By: Rev. Kenneth Sauer, Pastor of Parkview United Methodist Church,

Newport News, VA

I would imagine by now most of us have unwrapped our Christmas presents.

I hope everyone got what they wanted, but of course, sometimes we get presents that we don’t quite know what to do with.

A man’s brother called him on the phone: “How did your wife like the back scratchers I sent her for Christmas?”

“So that’s what they were,” the man replied, “She’s been making me eat salad with them.”

Someone asked a boy: “Did you get everything you wanted for Christmas?”

The boy said, “No. I didn’t get everything I wanted.

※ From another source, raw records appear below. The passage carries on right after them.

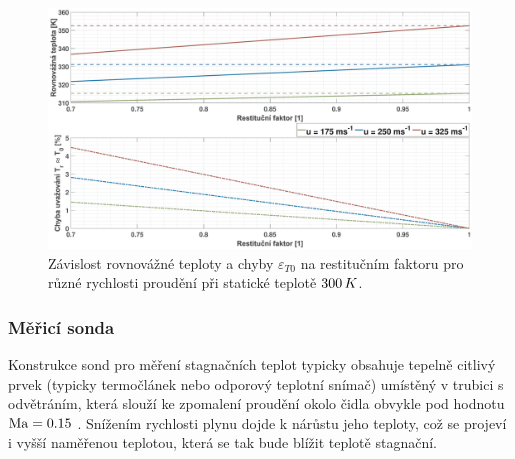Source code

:             \begin{figure}[ht!]
                \centering
                \includegraphics*[width=\textwidth, trim = {6cm 0cm 6cm 0cm}]{100_MERENI_TEPLOT/chyba_Tr_T0.eps}
                \caption{Závislost rovnovážné teploty a chyby $\varepsilon _{T0}$ na restitučním faktoru pro různé rychlosti proudění při statické teplotě $300 \, K$.}
                \label{fig:chyba-Tr-T0}
            \end{figure}

        \subsubsection{Měřicí sonda}
            Konstrukce sond pro měření stagnačních teplot typicky obsahuje tepelně citlivý prvek (typicky termočlánek nebo odporový teplotní snímač) umístěný v trubici s odvětráním, která slouží ke zpomalení proudění okolo čidla obvykle pod hodnotu $\textrm{Ma} = 0.15$ \cite{Bonham2013}. Snížením rychlosti plynu dojde k nárůstu jeho teploty, což se projeví i vyšší naměřenou teplotou, která se tak bude blížit teplotě stagnační.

But then it’s not my birthday, is it?”

Well, in some ways, I suppose we should look at Christmas as our birthday as well as Christ’s.

I think that’s the way Jesus wants us to look at it.

There was a woman who had endless amounts of money.

She spent half a lifetime touring the world and the art galleries of the world.

Then, one day, she met a man who had very little money, but had a wide knowledge of and a great love for beauty.

They started to spend time with one another, and in his company things were completely different for this woman.

“I never knew what things were like,” she said to him, “until you taught me how to look at them.”

In a similar way, life is quite different when we allow Jesus to be born into our lives…

…when we are born of God…

…life starts looking a lot different when Jesus teaches us how to look at things.

In our Gospel Lesson for this morning we see that Mary and Joseph had been pledged to be married.

Among Jews at this time, the marriage vows were made at something called a betrothal, and the law required that only a divorce could end them.

The normal interval of time between the pledge to get married and the time that the husband and wife would live together and have a physical union was a year.

But during this interval Mary became pregnant.

And according to the law, this is a situation that could be punishable by death.

Imagine what a difficult problem this must have caused!

Mary was pregnant, but Joseph knew he had had nothing to do with it.

How much gossip would there be?

What would the neighbors think?

How did Joseph feel? Betrayed? Murderous?

Now, Joseph could have decided to publicly accuse Mary—making a spectacle of her, and thus causing her to be stoned to death.

He could have gotten his revenge!

And, after all, the law was on his side.

Joseph already had a career as a carpenter, and there were probably plenty of other fish in the sea.

These thoughts must have crossed his mind.

It would have made perfect sense, and the towns people might have been more than happy to participate in a public stoning.

Joseph could have been a hero in the eyes of the people.

Joseph could have decided to do things the way most people would have done them, but instead, Joseph chose compassion over the law of retribution.

And isn’t this what God has decided to do for us in the birth, life, death and resurrection of Jesus Christ?